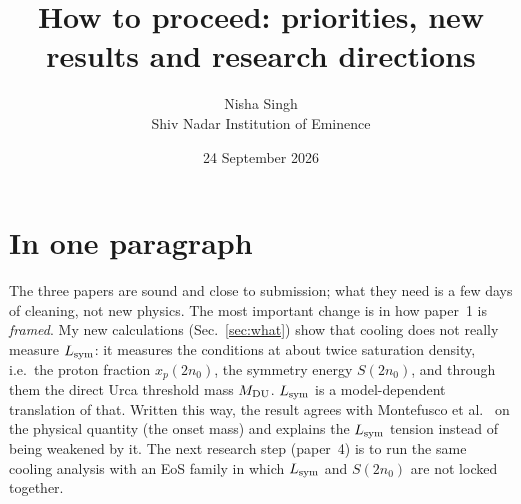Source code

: \documentclass[11pt,a4paper]{article}
\title{How to proceed: priorities, new results and research directions}
\author{Nisha Singh\\ Shiv Nadar Institution of Eminence}
\date{24 September 2026}
\newcommand{\Lsym}{L_{\rm sym}}
\begin{document}
\sloppy
\maketitle

\section*{In one paragraph}
The three papers are sound and close to submission; what they need is a few days of cleaning, not new physics. The most important change is in how paper~1 is \emph{framed}. My new calculations (Sec.~\ref{sec:what}) show that cooling does not really measure $\Lsym$: it measures the conditions at about twice saturation density, i.e.\ the proton fraction $x_p(2n_0)$, the symmetry energy $S(2n_0)$, and through them the direct Urca threshold mass $M_{\rm DU}$. $\Lsym$ is a model-dependent translation of that. Written this way, the result agrees with Montefusco et al.\ \cite{Montefusco2026} on the physical quantity (the onset mass) and explains the $\Lsym$ tension instead of being weakened by it. The next research step (paper~4) is to run the same cooling analysis with an EoS family in which $\Lsym$ and $S(2n_0)$ are not locked together.

\end{document}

◆ What needs to be done:
Set down all of the entries exactly as they appear, but keep the images out.

◆ Task response:
Source code

: \documentclass[11pt,a4paper]{article}
\title{How to proceed: priorities, new results and research directions}
\author{Nisha Singh\\ Shiv Nadar Institution of Eminence}
\date{24 September 2026}
\newcommand{\Lsym}{L_{\rm sym}}
\begin{document}
\sloppy
\maketitle

\section*{In one paragraph}
The three papers are sound and close to submission; what they need is a few days of cleaning, not new physics. The most important change is in how paper~1 is \emph{framed}. My new calculations (Sec.~\ref{sec:what}) show that cooling does not really measure $\Lsym$: it measures the conditions at about twice saturation density, i.e.\ the proton fraction $x_p(2n_0)$, the symmetry energy $S(2n_0)$, and through them the direct Urca threshold mass $M_{\rm DU}$. $\Lsym$ is a model-dependent translation of that. Written this way, the result agrees with Montefusco et al.\ \cite{Montefusco2026} on the physical quantity (the onset mass) and explains the $\Lsym$ tension instead of being weakened by it. The next research step (paper~4) is to run the same cooling analysis with an EoS family in which $\Lsym$ and $S(2n_0)$ are not locked together.

\end{document}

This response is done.